Elisa: Di sicuro la mia percezione del gruppo è cambiata: stare sempre a casa, da soli, vedere solo la famiglia dopo un po’ è pesante. Vedersi solo online è un po’ opprimente. Non c’era una gran voglia di essere presenti, più che altro diventa un’abitudine vedersi per parlare. Questi periodi di lockdown sono stati momenti di riflessione, stress, scuola a distanza. Il gruppo YEPP, soprattutto il teatro, mi aiutava perché con loro è più facile rapportarmi e parlare. Il teatro crea un rapporto intimo con l’altro”.

Nicole: Se non hai un legame col gruppo, non hai una grande spinta a partecipare. Il pensiero di doversi collegare dopo tutta una giornata al computer per la scuola diventa faticoso, se non c’è una spinta legata all’amicizia. Avere il Centro giovani, attività da svolgere, più fisiche, la saletta musica, il divano dove ci sedevamo per chiacchierare ci rendeva più uniti. Stare davanti ad uno schermo è diverso. Mi sono resa conto di quanto cose come andare a scuola o bere una birra con gli amici sono importanti. A livello personale comunque non credo di essere cambiata troppo”.
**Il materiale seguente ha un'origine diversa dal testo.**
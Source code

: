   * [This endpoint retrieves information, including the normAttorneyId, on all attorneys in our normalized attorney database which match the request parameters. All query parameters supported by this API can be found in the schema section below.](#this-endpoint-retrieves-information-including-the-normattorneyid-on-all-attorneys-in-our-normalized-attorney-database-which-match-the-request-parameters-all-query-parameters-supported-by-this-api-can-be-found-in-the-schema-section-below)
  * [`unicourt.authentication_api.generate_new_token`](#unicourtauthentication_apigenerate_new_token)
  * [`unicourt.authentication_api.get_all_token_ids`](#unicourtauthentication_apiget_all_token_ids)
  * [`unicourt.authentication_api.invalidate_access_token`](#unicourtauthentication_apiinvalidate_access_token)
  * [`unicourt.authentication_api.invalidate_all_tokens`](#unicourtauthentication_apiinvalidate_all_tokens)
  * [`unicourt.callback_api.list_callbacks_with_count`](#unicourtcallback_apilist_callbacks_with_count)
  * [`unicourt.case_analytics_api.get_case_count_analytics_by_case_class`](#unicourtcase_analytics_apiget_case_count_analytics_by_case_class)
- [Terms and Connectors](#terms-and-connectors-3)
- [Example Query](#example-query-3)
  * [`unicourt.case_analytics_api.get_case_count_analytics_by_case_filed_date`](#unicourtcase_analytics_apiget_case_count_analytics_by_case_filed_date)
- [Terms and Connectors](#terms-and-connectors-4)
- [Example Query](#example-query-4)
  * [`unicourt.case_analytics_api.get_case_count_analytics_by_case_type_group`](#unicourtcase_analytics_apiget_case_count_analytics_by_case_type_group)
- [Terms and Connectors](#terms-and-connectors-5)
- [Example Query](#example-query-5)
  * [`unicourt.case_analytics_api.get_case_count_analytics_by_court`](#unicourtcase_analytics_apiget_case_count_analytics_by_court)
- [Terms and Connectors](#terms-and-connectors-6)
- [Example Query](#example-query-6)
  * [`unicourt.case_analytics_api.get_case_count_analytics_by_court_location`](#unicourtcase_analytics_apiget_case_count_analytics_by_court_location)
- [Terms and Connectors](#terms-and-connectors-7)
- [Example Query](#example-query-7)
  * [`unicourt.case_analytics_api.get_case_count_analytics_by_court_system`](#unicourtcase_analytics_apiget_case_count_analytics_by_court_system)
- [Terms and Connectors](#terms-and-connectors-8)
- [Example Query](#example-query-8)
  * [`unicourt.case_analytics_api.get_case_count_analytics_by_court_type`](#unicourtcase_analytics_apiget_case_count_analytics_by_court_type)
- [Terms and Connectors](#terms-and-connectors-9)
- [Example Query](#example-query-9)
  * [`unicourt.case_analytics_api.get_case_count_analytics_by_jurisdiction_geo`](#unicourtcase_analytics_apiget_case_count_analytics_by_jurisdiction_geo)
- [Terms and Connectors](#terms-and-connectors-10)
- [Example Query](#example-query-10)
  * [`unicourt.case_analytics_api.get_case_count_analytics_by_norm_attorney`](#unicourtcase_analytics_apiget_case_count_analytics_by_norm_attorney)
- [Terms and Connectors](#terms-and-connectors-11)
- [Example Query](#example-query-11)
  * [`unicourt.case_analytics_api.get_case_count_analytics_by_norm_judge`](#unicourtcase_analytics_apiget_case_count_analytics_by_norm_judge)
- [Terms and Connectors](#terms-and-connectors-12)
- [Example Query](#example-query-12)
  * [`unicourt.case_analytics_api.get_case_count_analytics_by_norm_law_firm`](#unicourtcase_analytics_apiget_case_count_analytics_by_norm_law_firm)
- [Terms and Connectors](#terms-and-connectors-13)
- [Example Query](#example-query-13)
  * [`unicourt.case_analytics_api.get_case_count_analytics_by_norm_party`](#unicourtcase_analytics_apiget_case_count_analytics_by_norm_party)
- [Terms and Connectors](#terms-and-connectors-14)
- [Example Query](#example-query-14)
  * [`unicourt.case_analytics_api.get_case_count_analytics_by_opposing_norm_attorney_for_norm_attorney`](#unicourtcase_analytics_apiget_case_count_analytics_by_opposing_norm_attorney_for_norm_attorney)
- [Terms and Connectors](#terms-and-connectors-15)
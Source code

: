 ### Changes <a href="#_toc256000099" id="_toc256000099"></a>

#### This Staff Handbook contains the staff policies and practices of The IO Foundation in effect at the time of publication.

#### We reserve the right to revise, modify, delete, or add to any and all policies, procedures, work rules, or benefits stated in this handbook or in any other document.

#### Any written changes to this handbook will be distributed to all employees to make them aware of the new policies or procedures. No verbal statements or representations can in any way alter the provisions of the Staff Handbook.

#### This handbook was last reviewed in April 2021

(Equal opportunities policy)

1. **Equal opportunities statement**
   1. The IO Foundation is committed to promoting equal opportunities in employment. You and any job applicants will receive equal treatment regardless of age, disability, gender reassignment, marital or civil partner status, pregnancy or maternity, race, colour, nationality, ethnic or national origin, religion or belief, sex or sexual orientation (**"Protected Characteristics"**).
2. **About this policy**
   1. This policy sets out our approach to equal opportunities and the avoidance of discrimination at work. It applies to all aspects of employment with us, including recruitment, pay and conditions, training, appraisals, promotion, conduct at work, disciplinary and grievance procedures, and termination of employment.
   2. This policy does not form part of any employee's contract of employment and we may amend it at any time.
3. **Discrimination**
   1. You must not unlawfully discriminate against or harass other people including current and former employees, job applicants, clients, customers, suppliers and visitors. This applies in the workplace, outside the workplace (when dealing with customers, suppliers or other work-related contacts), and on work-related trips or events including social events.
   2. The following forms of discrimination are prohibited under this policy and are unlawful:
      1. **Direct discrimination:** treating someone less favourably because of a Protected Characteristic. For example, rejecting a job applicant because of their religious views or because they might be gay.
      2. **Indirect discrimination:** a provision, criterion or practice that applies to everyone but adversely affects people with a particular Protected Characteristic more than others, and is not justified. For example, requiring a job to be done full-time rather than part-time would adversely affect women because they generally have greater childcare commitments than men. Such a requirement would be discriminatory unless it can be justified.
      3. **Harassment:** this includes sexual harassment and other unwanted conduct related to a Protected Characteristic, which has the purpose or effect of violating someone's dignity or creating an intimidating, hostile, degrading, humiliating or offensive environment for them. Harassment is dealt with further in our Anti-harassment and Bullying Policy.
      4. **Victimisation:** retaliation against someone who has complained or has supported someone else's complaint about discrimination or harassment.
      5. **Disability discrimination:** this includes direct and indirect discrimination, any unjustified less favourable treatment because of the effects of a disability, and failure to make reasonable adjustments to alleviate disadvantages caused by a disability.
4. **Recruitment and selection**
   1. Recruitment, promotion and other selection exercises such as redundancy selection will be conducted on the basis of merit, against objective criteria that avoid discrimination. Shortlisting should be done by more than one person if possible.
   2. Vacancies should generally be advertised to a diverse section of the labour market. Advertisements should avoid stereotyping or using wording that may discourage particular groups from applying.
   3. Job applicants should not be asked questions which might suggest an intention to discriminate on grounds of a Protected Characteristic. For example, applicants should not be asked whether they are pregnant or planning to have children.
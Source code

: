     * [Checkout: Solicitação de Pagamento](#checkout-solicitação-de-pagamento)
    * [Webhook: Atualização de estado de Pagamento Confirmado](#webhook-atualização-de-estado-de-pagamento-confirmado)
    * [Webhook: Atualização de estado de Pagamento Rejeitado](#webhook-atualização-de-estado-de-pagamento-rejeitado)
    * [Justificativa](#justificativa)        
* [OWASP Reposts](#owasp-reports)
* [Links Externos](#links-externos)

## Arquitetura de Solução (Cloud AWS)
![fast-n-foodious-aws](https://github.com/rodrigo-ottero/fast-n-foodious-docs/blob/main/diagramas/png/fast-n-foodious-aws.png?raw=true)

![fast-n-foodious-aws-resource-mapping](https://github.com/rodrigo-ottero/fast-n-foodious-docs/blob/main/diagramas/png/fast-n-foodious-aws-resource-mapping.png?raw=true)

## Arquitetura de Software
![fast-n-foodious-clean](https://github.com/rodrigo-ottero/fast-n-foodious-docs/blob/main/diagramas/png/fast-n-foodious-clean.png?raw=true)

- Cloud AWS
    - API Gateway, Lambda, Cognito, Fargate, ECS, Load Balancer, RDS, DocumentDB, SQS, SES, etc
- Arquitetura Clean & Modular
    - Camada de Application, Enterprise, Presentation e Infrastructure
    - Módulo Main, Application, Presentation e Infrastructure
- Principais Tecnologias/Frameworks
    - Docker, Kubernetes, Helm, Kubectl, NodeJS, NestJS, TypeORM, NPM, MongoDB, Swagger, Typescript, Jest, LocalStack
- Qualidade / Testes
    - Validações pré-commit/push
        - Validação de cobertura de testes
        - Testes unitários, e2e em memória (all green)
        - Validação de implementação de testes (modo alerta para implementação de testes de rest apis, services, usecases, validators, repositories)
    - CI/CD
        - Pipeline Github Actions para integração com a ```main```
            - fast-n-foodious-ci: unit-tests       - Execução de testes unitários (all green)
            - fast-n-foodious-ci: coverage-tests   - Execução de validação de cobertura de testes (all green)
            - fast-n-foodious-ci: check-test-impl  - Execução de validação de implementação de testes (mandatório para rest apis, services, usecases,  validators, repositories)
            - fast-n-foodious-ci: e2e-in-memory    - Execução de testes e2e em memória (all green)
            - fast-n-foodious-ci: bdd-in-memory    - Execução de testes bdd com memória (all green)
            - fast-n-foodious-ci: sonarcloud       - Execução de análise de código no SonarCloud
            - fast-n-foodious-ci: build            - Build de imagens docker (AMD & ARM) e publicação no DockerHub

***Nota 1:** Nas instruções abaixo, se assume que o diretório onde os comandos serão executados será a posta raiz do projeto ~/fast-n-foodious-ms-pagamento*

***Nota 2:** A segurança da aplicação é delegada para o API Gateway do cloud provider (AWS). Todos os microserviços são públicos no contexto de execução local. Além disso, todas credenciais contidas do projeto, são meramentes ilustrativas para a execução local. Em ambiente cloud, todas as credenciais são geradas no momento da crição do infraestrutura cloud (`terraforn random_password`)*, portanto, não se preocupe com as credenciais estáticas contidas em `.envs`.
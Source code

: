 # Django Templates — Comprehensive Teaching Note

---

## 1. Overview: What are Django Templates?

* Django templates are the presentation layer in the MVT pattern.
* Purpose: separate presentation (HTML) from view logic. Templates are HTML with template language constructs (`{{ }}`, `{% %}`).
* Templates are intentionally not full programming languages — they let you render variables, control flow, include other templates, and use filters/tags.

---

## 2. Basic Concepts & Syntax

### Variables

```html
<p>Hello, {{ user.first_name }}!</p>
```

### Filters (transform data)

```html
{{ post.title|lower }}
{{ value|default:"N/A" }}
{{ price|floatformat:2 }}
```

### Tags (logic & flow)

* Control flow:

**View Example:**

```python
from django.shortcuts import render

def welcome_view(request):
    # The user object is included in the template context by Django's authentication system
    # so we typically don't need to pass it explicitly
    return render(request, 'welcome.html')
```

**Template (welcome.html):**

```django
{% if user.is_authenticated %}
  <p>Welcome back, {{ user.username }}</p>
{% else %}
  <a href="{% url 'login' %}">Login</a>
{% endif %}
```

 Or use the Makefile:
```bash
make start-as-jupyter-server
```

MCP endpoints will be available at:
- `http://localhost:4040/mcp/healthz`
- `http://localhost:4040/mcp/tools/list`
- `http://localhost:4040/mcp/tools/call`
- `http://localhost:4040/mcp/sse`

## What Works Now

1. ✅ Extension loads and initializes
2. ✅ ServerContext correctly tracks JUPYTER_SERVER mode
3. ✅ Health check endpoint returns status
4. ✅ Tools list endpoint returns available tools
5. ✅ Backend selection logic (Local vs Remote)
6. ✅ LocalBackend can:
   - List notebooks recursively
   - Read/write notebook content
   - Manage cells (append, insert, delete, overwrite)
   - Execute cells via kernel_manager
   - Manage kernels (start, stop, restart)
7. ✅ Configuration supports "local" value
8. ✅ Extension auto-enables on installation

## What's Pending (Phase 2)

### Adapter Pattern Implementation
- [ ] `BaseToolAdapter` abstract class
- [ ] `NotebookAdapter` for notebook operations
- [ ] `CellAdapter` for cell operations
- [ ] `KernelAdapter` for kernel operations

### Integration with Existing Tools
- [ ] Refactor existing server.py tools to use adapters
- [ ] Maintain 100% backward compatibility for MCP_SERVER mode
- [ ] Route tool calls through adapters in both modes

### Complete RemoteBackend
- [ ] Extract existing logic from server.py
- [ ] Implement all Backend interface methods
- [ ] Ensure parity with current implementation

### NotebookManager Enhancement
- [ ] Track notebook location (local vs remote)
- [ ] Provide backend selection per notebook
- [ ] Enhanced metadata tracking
Per entrambe sono stati gli spazi di espressione (fisica e mentale) a venir meno con la pandemia e che la dimensione del gruppo riusciva a garantire e assorbire.

Nicole: Sembrerà una cavolata, ma suonare il pianoforte al Centro Giovani mi manca. Mi ero abituata a quell’ambiente. Nel gruppo di teatro sei libero di fare cosa vuoi, nessuno ti giudica. Già YEPP è uno spazio di libertà, ma col teatro questa dimensione raddoppia, puoi esprimere le cose più intime, lavorarci su. L’online non può restituire la dimensione fisica, il contatto del teatro: il vedersi per intero, il tono della voce e il modo di esprimersi non è lo stesso. Anche lo spazio: ci sono persone che hanno una casa stretta, non sanno come fare gli esercizi”. 

Anita, 19enne di Loano, sempre in Liguria, vede invece positivamente alcuni aspetti introdotti dalla tecnologia nella dinamica di gruppo: “Ci riusciamo ad organizzare meglio, può essere utile per riflettere su cosa si sta facendo per poi operare in modo più consapevole. Adesso che siamo tutti a casa e non si può fare qualcosa di concreto, possiamo avere più tempo per riflettere, prima si cercava di fare sempre, era più difficile fermarsi a riflettere. Dal mio punto di vista, c’è più voglia di informarsi che magari prima non c’era, forse la quotidianità di fare le cose, la frenesia ci portava a fare le cose un po’ così. A me ha portato ad una ricerca vera”.

Rispetto alla dinamica di funzionamento nel gruppo, secondo Anita "i ragazzi sono diventati tutti “un po’ più seri. Mi sembra abbiano una maggiore volontà e serietà nel fare le cose”. Mentre di se stessa racconta : “Mi sento molto diversa, faccio YEPP con maggiore importanza. Prima era tra le tante cose che facevo. A settembre quando mi hanno chiamata per chiedermi se volevo partecipare ho voluto farlo perchè stiamo tutti facendo meno cose. Se non ci fosse stato il Covid forse sarei in un’altra città, adesso sono qui e voglio farlo. È cambiato il mio modo di fare YEPP e pensare a YEPP.

Il fatto che siamo di meno mi fa pensare che YEPP dipende solo da noi in questo momento. Mi sembra di avere il compito di portarlo avanti. In questo periodo è più facile organizzarsi come gruppo, ma ovviamente il modo di viverlo è diverso. Guardarsi, essere in una stanza, l’umanità delle persone, sono cose primarie che mi mancano, un bisogno. Spero che riusciremo ad uscire da questa situazione più rafforzati”.